What you need to do: Return each line of the records below in which the string "microcosm" turns up.

Records provided:
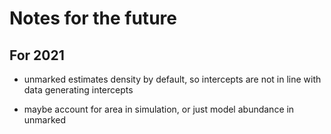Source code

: # Notes for the future


## For 2021

- unmarked estimates density by default, so intercepts are not in line with data generating intercepts

- maybe account for area in simulation, or just model abundance in unmarked



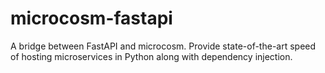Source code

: # microcosm-fastapi

A bridge between FastAPI and microcosm. Provide state-of-the-art speed of hosting microservices in Python along with dependency injection.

Task output:
: # microcosm-fastapi
A bridge between FastAPI and microcosm. Provide state-of-the-art speed of hosting microservices in Python along with dependency injection.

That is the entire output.